Material provided –
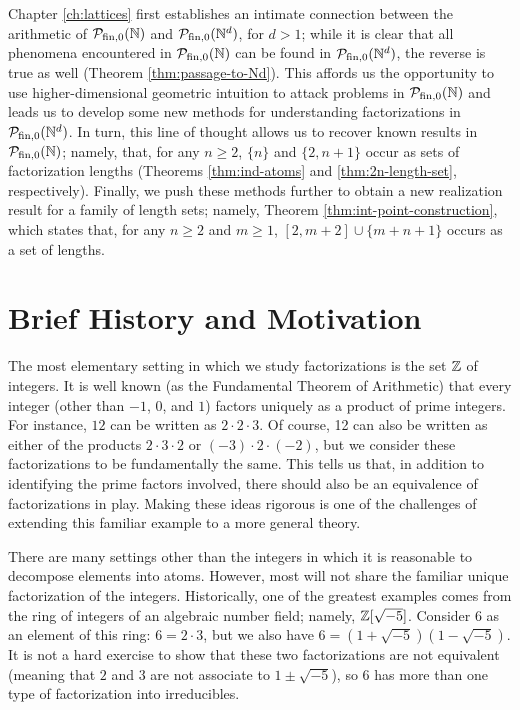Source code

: Chapter \ref{ch:lattices} first establishes an intimate connection between the arithmetic of ${\mathcal{P}_{\textrm{fin},0}(\mathbb{N})}$ and $\mathcal{P}_{\textrm{fin}, 0}(\mathbb{N}^d)$, for $d>1$; 
while it is clear that all phenomena encountered in ${\mathcal{P}_{\textrm{fin},0}(\mathbb{N})}$ can be found in $\mathcal{P}_{\textrm{fin}, 0}(\mathbb{N}^d)$, the reverse is true as well (Theorem \ref{thm:passage-to-Nd}).  
This affords us the opportunity to use higher-dimensional geometric intuition to attack problems in ${\mathcal{P}_{\textrm{fin},0}(\mathbb{N})}$ and leads us to develop some new methods for understanding factorizations in $\mathcal{P}_{\textrm{fin}, 0}(\mathbb{N}^d)$.
In turn, this line of thought allows us to recover known results in ${\mathcal{P}_{\textrm{fin},0}(\mathbb{N})}$; namely, that, for any $n\ge 2$, $\{n\}$ and $\{2,n+1\}$ occur as sets of factorization lengths (Theorems \ref{thm:ind-atoms} and \ref{thm:2n-length-set}, respectively).
Finally, we push these methods further to obtain a new realization result for a family of length sets; namely, Theorem \ref{thm:int-point-construction}, which states that, for any $n\ge 2$ and $m\ge 1$, $[ 2,m+2 ] \cup \{m+n+1\}$ occurs as a set of lengths.

\section{Brief History and Motivation}

The most elementary setting in which we study factorizations is the set $\mathbb{Z}$ of integers.
It is well known (as the Fundamental Theorem of Arithmetic) that every integer (other than $-1$, $0$, and $1$) factors uniquely as a product of prime integers.
For instance, $12$ can be written as $2\cdot 2\cdot 3$.
Of course, 12 can also be written as either of the products $2\cdot 3\cdot 2$ or $(-3)\cdot 2\cdot (-2)$, but we consider these factorizations to be fundamentally the same.  
This tells us that, in addition to identifying the prime factors involved, there should also be an equivalence of factorizations in play.
Making these ideas rigorous is one of the challenges of extending this familiar example to a more general theory.


There are many settings other than the integers in which it is reasonable to decompose elements into atoms. 
However, most will not share the familiar unique factorization of the integers.  
Historically, one of the greatest examples comes from the ring of integers of an algebraic number field; namely, $\mathbb{Z}[\sqrt{-5}]$.
Consider $6$ as an element of this ring: $6=2\cdot3$, but we also have $6 = (1+\sqrt{-5})(1-\sqrt{-5})$.
It is not a hard exercise to show that these two factorizations are not equivalent (meaning that $2$ and $3$ are not associate to $1\pm\sqrt{-5}$), so $6$ has more than one type of factorization into irreducibles.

About this exercise – Each line above is to be repeated exactly as written; no picture is carried over.

Response area –
Source code

: Chapter \ref{ch:lattices} first establishes an intimate connection between the arithmetic of ${\mathcal{P}_{\textrm{fin},0}(\mathbb{N})}$ and $\mathcal{P}_{\textrm{fin}, 0}(\mathbb{N}^d)$, for $d>1$; 
while it is clear that all phenomena encountered in ${\mathcal{P}_{\textrm{fin},0}(\mathbb{N})}$ can be found in $\mathcal{P}_{\textrm{fin}, 0}(\mathbb{N}^d)$, the reverse is true as well (Theorem \ref{thm:passage-to-Nd}).  
This affords us the opportunity to use higher-dimensional geometric intuition to attack problems in ${\mathcal{P}_{\textrm{fin},0}(\mathbb{N})}$ and leads us to develop some new methods for understanding factorizations in $\mathcal{P}_{\textrm{fin}, 0}(\mathbb{N}^d)$.
In turn, this line of thought allows us to recover known results in ${\mathcal{P}_{\textrm{fin},0}(\mathbb{N})}$; namely, that, for any $n\ge 2$, $\{n\}$ and $\{2,n+1\}$ occur as sets of factorization lengths (Theorems \ref{thm:ind-atoms} and \ref{thm:2n-length-set}, respectively).
Finally, we push these methods further to obtain a new realization result for a family of length sets; namely, Theorem \ref{thm:int-point-construction}, which states that, for any $n\ge 2$ and $m\ge 1$, $[ 2,m+2 ] \cup \{m+n+1\}$ occurs as a set of lengths.

\section{Brief History and Motivation}

The most elementary setting in which we study factorizations is the set $\mathbb{Z}$ of integers.
It is well known (as the Fundamental Theorem of Arithmetic) that every integer (other than $-1$, $0$, and $1$) factors uniquely as a product of prime integers.
For instance, $12$ can be written as $2\cdot 2\cdot 3$.
Of course, 12 can also be written as either of the products $2\cdot 3\cdot 2$ or $(-3)\cdot 2\cdot (-2)$, but we consider these factorizations to be fundamentally the same.  
This tells us that, in addition to identifying the prime factors involved, there should also be an equivalence of factorizations in play.
Making these ideas rigorous is one of the challenges of extending this familiar example to a more general theory.


There are many settings other than the integers in which it is reasonable to decompose elements into atoms. 
However, most will not share the familiar unique factorization of the integers.  
Historically, one of the greatest examples comes from the ring of integers of an algebraic number field; namely, $\mathbb{Z}[\sqrt{-5}]$.
Consider $6$ as an element of this ring: $6=2\cdot3$, but we also have $6 = (1+\sqrt{-5})(1-\sqrt{-5})$.
It is not a hard exercise to show that these two factorizations are not equivalent (meaning that $2$ and $3$ are not associate to $1\pm\sqrt{-5}$), so $6$ has more than one type of factorization into irreducibles.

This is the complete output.